TASK DETAILS: Each line below that includes the word "article" adds one to the count; give that count and nothing else.

DATASET EXCERPTS:
§ §

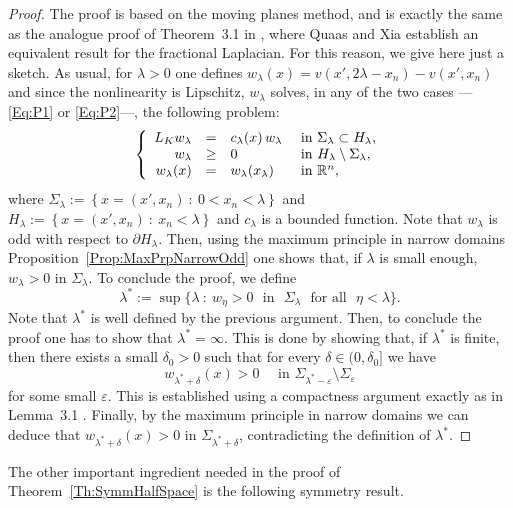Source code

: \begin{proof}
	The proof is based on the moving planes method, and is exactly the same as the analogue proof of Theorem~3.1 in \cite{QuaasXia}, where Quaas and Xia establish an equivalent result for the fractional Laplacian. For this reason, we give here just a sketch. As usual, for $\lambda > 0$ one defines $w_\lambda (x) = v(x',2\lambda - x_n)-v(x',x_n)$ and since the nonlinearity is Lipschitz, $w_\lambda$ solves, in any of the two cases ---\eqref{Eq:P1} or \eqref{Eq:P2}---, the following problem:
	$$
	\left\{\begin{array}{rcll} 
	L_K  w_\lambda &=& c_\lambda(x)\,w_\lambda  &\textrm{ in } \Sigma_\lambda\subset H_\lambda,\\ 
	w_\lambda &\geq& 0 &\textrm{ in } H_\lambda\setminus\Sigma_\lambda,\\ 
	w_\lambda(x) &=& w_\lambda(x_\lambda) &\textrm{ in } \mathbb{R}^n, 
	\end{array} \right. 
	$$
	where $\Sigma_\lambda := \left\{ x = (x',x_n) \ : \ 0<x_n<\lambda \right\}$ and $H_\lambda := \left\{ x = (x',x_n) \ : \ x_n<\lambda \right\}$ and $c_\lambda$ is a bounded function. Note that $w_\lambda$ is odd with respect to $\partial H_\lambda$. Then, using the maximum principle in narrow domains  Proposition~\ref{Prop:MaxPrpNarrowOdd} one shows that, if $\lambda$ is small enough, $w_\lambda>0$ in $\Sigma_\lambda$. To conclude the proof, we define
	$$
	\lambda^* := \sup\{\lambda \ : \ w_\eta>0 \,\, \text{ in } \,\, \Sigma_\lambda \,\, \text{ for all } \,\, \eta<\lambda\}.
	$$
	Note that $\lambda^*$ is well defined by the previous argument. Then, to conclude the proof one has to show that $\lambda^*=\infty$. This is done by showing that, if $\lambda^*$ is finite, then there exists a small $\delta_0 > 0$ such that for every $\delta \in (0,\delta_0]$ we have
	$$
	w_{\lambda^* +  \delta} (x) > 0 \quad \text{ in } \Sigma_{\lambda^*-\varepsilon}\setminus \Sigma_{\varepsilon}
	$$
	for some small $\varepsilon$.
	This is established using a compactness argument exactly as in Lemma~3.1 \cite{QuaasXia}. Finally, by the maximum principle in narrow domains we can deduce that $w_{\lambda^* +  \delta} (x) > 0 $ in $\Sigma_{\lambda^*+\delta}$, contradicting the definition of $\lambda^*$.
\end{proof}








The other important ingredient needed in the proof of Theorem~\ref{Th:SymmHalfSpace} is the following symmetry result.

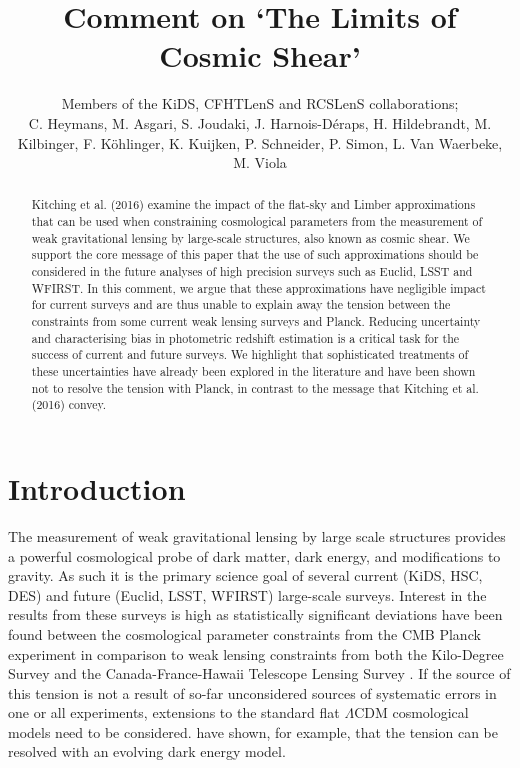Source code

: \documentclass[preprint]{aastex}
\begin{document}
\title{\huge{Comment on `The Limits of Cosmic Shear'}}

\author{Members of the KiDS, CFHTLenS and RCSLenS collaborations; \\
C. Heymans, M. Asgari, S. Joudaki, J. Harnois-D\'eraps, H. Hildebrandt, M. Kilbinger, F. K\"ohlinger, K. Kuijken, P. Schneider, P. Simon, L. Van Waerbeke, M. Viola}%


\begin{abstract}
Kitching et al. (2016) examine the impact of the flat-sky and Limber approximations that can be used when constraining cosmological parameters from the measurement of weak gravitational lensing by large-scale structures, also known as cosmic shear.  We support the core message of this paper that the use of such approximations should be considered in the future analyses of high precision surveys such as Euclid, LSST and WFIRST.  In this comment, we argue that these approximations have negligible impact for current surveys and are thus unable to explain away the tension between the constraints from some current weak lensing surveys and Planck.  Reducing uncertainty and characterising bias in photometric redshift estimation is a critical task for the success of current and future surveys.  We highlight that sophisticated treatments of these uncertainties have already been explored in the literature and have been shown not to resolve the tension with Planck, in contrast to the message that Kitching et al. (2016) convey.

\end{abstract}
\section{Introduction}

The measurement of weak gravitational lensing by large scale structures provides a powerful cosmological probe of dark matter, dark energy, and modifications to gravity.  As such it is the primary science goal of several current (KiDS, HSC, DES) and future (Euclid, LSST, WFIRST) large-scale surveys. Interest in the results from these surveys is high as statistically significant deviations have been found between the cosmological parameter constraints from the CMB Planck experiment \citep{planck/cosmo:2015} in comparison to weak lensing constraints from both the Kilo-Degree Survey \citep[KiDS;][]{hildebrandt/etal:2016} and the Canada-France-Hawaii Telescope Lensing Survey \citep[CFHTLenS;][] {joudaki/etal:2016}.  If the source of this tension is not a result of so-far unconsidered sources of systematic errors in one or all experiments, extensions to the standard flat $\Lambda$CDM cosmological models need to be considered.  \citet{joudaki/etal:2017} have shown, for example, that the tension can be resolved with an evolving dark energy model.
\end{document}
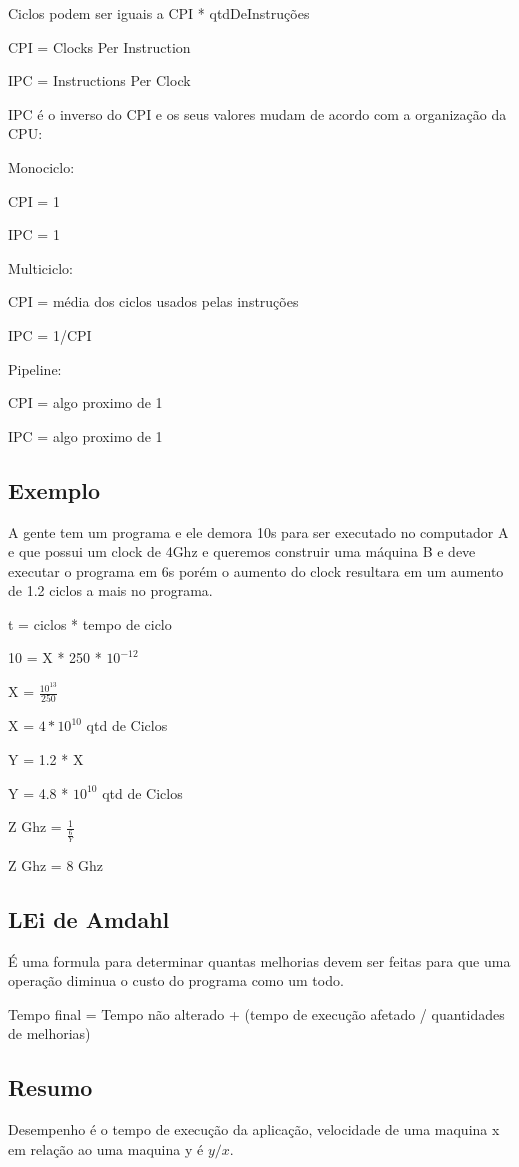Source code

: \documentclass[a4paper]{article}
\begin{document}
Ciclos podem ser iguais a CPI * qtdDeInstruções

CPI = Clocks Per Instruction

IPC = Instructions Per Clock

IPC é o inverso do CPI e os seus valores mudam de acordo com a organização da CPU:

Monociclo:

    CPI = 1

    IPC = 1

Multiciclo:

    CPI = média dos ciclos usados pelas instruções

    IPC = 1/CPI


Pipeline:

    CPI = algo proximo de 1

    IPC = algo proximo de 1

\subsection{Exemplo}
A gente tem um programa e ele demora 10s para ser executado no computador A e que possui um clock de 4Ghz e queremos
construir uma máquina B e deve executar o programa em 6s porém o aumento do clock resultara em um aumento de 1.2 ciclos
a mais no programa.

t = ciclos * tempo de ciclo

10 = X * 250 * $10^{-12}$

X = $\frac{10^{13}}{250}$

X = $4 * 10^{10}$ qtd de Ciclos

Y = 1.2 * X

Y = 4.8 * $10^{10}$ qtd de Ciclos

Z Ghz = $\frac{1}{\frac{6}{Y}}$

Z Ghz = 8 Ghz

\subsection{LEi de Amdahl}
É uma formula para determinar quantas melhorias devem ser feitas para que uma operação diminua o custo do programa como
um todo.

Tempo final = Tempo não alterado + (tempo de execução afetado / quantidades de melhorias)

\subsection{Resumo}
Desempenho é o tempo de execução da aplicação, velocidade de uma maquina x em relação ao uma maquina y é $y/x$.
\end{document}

§ §

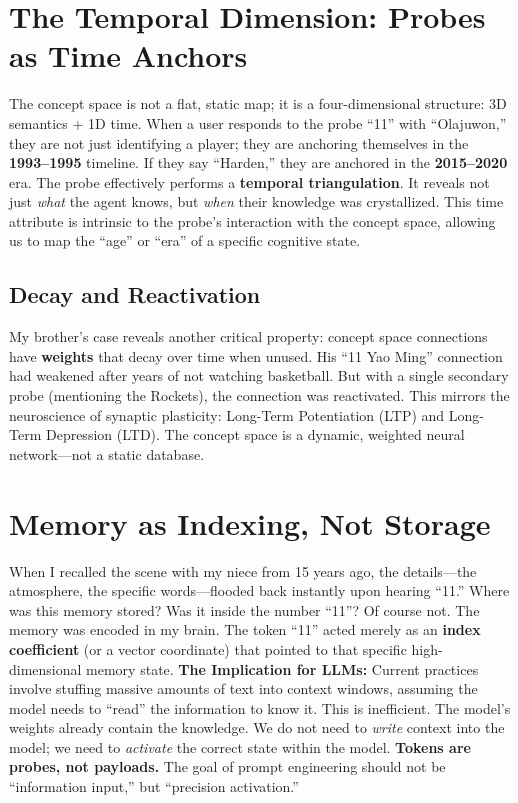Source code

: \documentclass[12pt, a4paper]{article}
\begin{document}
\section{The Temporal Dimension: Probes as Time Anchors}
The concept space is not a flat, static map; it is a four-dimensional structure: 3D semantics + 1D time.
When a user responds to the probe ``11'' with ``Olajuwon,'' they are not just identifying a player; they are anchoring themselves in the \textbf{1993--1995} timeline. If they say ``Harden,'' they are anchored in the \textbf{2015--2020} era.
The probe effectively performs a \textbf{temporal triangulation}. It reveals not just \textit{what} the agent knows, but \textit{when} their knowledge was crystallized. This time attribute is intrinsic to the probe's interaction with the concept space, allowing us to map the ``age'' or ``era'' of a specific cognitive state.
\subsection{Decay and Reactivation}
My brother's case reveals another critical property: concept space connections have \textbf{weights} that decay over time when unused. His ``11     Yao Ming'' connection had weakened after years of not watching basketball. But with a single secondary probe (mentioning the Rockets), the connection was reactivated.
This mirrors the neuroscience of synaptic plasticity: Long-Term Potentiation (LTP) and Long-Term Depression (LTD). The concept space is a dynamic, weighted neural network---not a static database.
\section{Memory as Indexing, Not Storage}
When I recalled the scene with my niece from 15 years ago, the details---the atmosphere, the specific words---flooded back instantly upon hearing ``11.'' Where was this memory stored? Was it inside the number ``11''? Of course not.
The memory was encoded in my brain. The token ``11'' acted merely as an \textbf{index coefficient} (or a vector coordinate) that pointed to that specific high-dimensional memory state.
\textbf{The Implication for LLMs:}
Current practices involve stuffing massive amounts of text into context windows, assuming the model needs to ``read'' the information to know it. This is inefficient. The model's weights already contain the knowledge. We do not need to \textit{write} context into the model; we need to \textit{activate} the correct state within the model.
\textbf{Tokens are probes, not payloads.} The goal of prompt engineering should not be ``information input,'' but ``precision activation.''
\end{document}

§ §

EXERCISE ANSWER: 2